KES enables drivers to passively lock, unlock, start and stop the engine by simply carrying the key fob along with its integrated signal transmitter.
The basic function of the system is for the car to detect the signal from the Free On Board (FOB) key system.
HERE IS HOW THIEVES GET SMART WITH THESE DEVICES
If the signal is strong enough, generally when the fob key is within one metre of the car, it will unlock and allow the engine to start, usually using a push-button system.
Hijackers on the KES typically use a method of amplifying and relaying the signal from the fob keys to the car. This “tricks” the car’s system into thinking that the fob is within one metre, and the system disarms.
Owners can attempt to prevent these attacks by storing their fob keys in “Faraday pouches” when not in use. These pouches have conductive fibres in their lining that disrupt radio signals.
It’s also worth noting that the computers in our cars’ multiple Electronic Control Modules (ECMs) manage everything in the car.

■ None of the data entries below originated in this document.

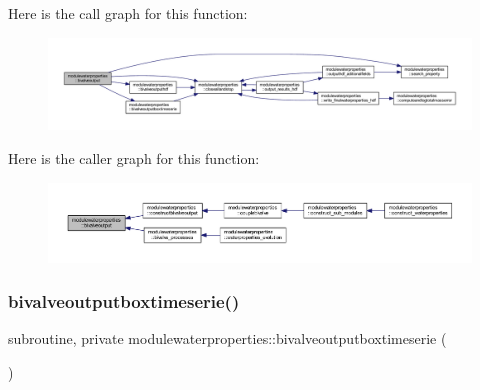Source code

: Here is the call graph for this function\+:\nopagebreak
\begin{figure}[H]
\begin{center}
\leavevmode
\includegraphics[width=350pt]{namespacemodulewaterproperties_a8446703f7cbfef308ed1b6f7114594a2_cgraph}
\end{center}
\end{figure}
Here is the caller graph for this function\+:\nopagebreak
\begin{figure}[H]
\begin{center}
\leavevmode
\includegraphics[width=350pt]{namespacemodulewaterproperties_a8446703f7cbfef308ed1b6f7114594a2_icgraph}
\end{center}
\end{figure}
\mbox{\label{namespacemodulewaterproperties_afcdb7811c7721d558a0d6ec94b87f297}} 
\subsubsection{\texorpdfstring{bivalveoutputboxtimeserie()}{bivalveoutputboxtimeserie()}}
{\footnotesize\ttfamily subroutine, private modulewaterproperties\+::bivalveoutputboxtimeserie (\begin{DoxyParamCaption}{ }\end{DoxyParamCaption})\hspace{0.3cm}{\ttfamily [private]}}

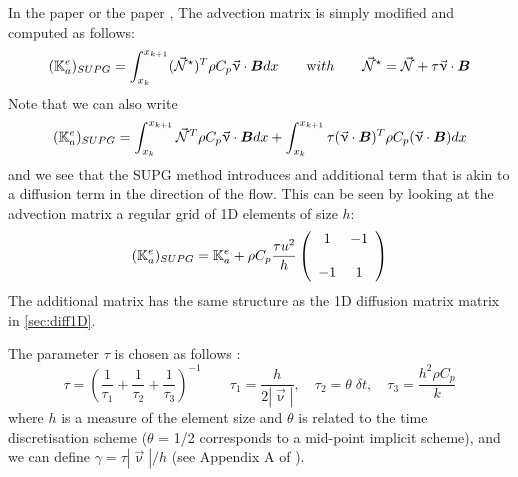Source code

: In the \douar paper \cite{brtf08} or the \fantom paper \cite{thie11},
The advection matrix is simply modified and computed as follows:
\[
({{\mathbb{K}}}_a^e)_{SUPG}
=
\int_{x_k}^{x_{k+1}}   ({\vec {{\mathcal{N}}}}^\star)^T \rho C_p \vec\upnu \cdot {\bm B} dx  
\quad\quad
{\text with}
\quad\quad
{\vec {{\mathcal{N}}}}^\star= {\vec {{\mathcal{N}}}} + \tau \vec \upnu \cdot {\bm B}
\]
Note that we can also write 
\[
({{\mathbb{K}}}_a^e)_{SUPG}
=
\int_{x_k}^{x_{k+1}}   {\vec {{\mathcal{N}}}}^T \rho C_p \vec\upnu \cdot {\bm B} dx  
+
\int_{x_k}^{x_{k+1}}  \tau (\vec \upnu \cdot {\bm B})^T   \rho C_p (\vec\upnu \cdot {\bm B}) dx  
\]
and we see that the SUPG method introduces and additional term that is akin to 
a diffusion term in the direction of the flow.
This can be seen by looking at the advection matrix a regular grid of 1D 
elements of size $h$:
\[
({{\mathbb{K}}}_a^e)_{SUPG}=
{{\mathbb{K}}}_a^e
+
\rho C_p
\frac{\tau u^2}{h}
\left(
\begin{array}{cc}
1 & -1 \\ \\
-1 & 1
\end{array}
\right)
\]
The additional matrix has the same structure as the 1D diffusion matrix matrix in \ref{sec:diff1D}.

The parameter $\tau$ is chosen as follows \cite{teos00}:
\begin{equation}
\tau= \left(\frac{1}{\tau_1} + \frac{1}{\tau_2} + \frac{1}{\tau_3} \right)^{-1}
\qquad
\tau_1=\frac{h}{2 |\vec\upnu|},
\quad
\tau_2 = \theta \; \delta t,
\quad
\tau_3 = \frac{h^2 \rho C_p}{k}
\label{tausupg}
\end{equation}
where $h$ is a measure of the element size and $\theta$ is related to the time
discretisation scheme ($\theta$ = 1/2 corresponds to a mid-point implicit scheme),
and we can define $\gamma=\tau |\vec\upnu|/h$ (see Appendix A of \cite{thie11}). 

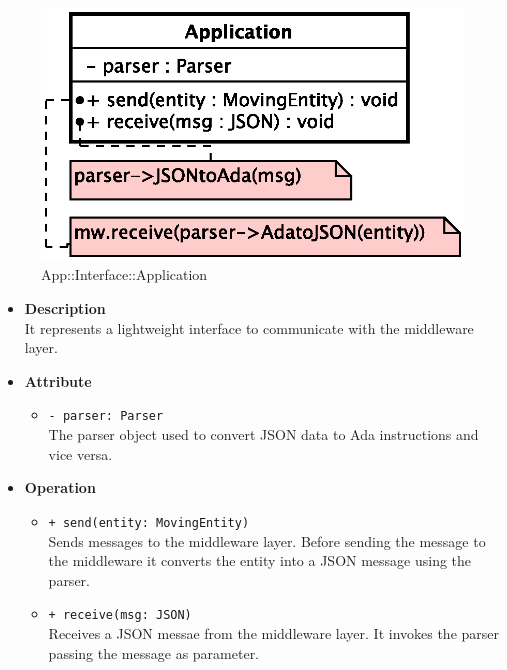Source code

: \begin{figure}[h]
\centering
\includegraphics[scale=0.6,keepaspectratio]{images/solution/application.eps}
\caption{App::Interface::Application}
\label{fig:sd-app-application}
\end{figure}
\FloatBarrier
\begin{itemize}
  \item \textbf{Description} \\
    It represents a lightweight interface to communicate with the middleware layer.
  \item \textbf{Attribute}
  \begin{itemize}
    \item \texttt{- parser: Parser} \\
The parser object used to convert JSON data to Ada instructions and vice versa.
  \end{itemize}
  \item \textbf{Operation}
  \begin{itemize} 
    \item \texttt{+ send(entity: MovingEntity)} \\
Sends messages to the middleware layer. Before sending the message to the
middleware it converts the entity into a JSON message using the parser.
    \item \texttt{+ receive(msg: JSON)} \\
Receives a JSON messae from the middleware layer. It invokes the parser 
passing the message as parameter.
  \end{itemize}
\end{itemize}

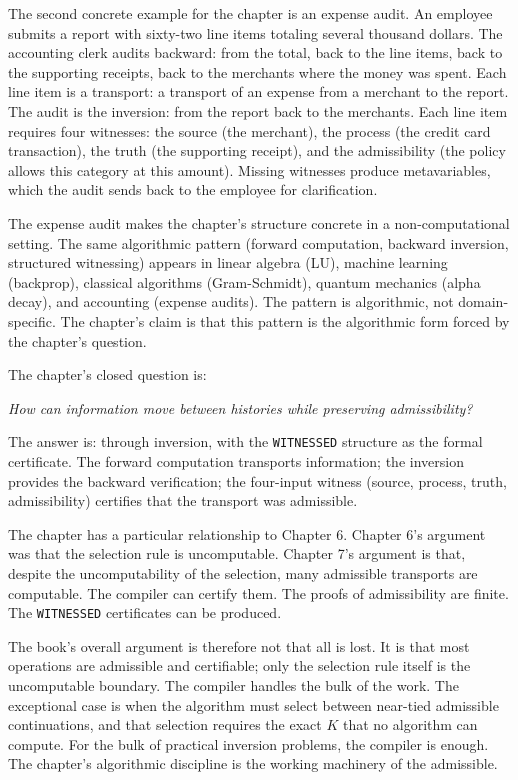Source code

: \begin{chapteressay}
The second concrete example for the chapter is an expense audit.
An employee submits a report with sixty-two line items totaling
several thousand dollars. The accounting clerk audits backward:
from the total, back to the line items, back to the supporting
receipts, back to the merchants where the money was spent. Each
line item is a transport: a transport of an expense from a
merchant to the report. The audit is the inversion: from the
report back to the merchants. Each line item requires four
witnesses: the source (the merchant), the process (the credit
card transaction), the truth (the supporting receipt), and the
admissibility (the policy allows this category at this amount).
Missing witnesses produce metavariables, which the audit
sends back to the employee for clarification.

The expense audit makes the chapter's structure concrete in a
non-computational setting. The same algorithmic pattern
(forward computation, backward inversion, structured witnessing)
appears in linear algebra (LU), machine learning (backprop),
classical algorithms (Gram-Schmidt), quantum mechanics (alpha
decay), and accounting (expense audits). The pattern is
algorithmic, not domain-specific. The chapter's claim is that
this pattern is the algorithmic form forced by the chapter's
question.

The chapter's closed question is:

\begin{center}
\emph{How can information move between histories while preserving
admissibility?}
\end{center}

The answer is: through inversion, with the
\texttt{WITNESSED} structure as the formal certificate. The
forward computation transports information; the inversion
provides the backward verification; the four-input witness
(source, process, truth, admissibility) certifies that the
transport was admissible.

The chapter has a particular relationship to Chapter 6. Chapter
6's argument was that the selection rule is uncomputable.
Chapter 7's argument is that, despite the uncomputability of the
selection, many admissible transports are computable. The
compiler can certify them. The proofs of admissibility are
finite. The \texttt{WITNESSED} certificates can be produced.

The book's overall argument is therefore not that all is lost. It
is that most operations are admissible and certifiable; only the
selection rule itself is the uncomputable boundary. The compiler
handles the bulk of the work. The exceptional case is when the
algorithm must select between near-tied admissible continuations,
and that selection requires the exact $K$ that no algorithm can
compute. For the bulk of practical inversion problems, the
compiler is enough. The chapter's algorithmic discipline is the
working machinery of the admissible.


\end{chapteressay}
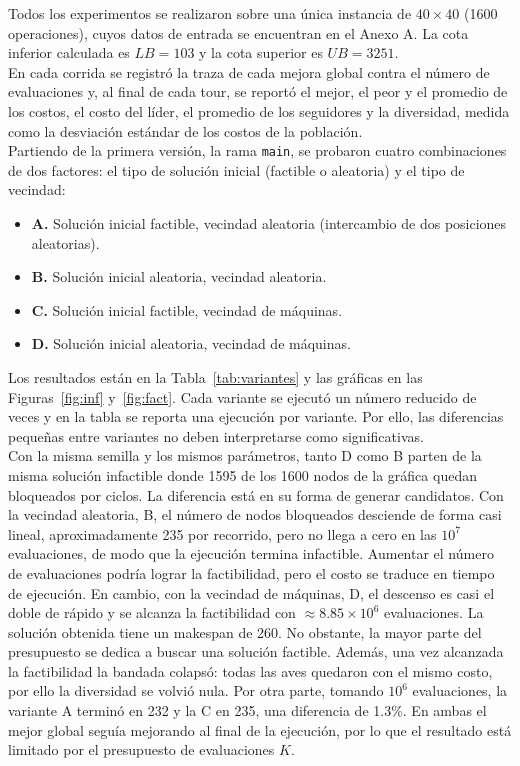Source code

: \documentclass[9pt,a4paper,twocolumn,twoside]{rho-class/rho}
\begin{document}
Todos los experimentos se realizaron sobre una única instancia de $40 \times 40$ (1600 operaciones), cuyos datos de entrada se
encuentran en el Anexo A. La cota inferior calculada es $LB = 103$ y la cota superior es $UB = 3251$. \\

En cada corrida se registró la traza de cada mejora global contra el número de evaluaciones y, al final de cada tour, se reportó el mejor, el peor y el
promedio de los costos, el costo del líder, el promedio de los seguidores y la diversidad, medida como la desviación estándar de los costos de la población. \\

Partiendo de la primera versión, la rama \texttt{main}, se probaron cuatro combinaciones de dos factores: el tipo de solución inicial (factible o aleatoria) y 
el tipo de vecindad:\\
\begin{itemize}
    \item \textbf{A.} Solución inicial factible, vecindad aleatoria (intercambio de dos posiciones aleatorias).
    \item \textbf{B.} Solución inicial aleatoria, vecindad aleatoria.
    \item \textbf{C.} Solución inicial factible, vecindad de máquinas.
    \item \textbf{D.} Solución inicial aleatoria, vecindad de máquinas.
\end{itemize}

Los resultados están en la Tabla~\ref{tab:variantes} y las gráficas en las Figuras~\ref{fig:inf} y~\ref{fig:fact}. Cada variante se ejecutó
un número reducido de veces y en la tabla se reporta una ejecución por variante. Por ello, las diferencias pequeñas entre variantes no deben interpretarse como significativas.\\

Con la misma semilla y los mismos parámetros, tanto D como B parten de la misma solución infactible donde 1595 de los 1600 nodos de la gráfica
quedan bloqueados por ciclos. La diferencia está en su forma de generar candidatos. Con la vecindad aleatoria, B, el número de nodos bloqueados desciende
de forma casi lineal, aproximadamente 235 por recorrido, pero no llega a cero en las $10^7$ evaluaciones, de modo que la ejecución termina infactible. Aumentar el número de
evaluaciones podría lograr la factibilidad, pero el costo se traduce en tiempo de ejecución. En cambio, con la vecindad de máquinas, D, el descenso es 
casi el doble de rápido y se alcanza la factibilidad con $\approx 8.85\times 10^6$ evaluaciones. La solución obtenida tiene un makespan de 260. No obstante, la mayor
parte del presupuesto se dedica a buscar una solución factible. Además, una vez alcanzada la factibilidad la bandada colapsó: todas las aves quedaron 
con el mismo costo, por ello la diversidad se volvió nula. Por otra parte, tomando $10^6$ evaluaciones, la variante A terminó en 232 y la C en 235, una diferencia
de 1.3\%. En ambas el mejor global seguía mejorando al final de la ejecución, por lo que el resultado está limitado por el presupuesto de evaluaciones $K$.\\
\end{document}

All of these ECMs are programmed with large volumes of computer code, which, unfortunately, can contain vulnerabilities.
This hijacks can appear to be an instance of pointless vandalism at first. However, when the car disappears, it becomes clear that the damage had actually been part of a sophisticated car theft operation.
In this instance, car thieves removed the front bumper of the car to access the headlight assembly. This was done to access the ECU, which controls the lights.
This in turn allowed access to the widely used Controller Area Network (CAN bus). The CAN bus is the main interface designed to allow ECUs to communicate with each other.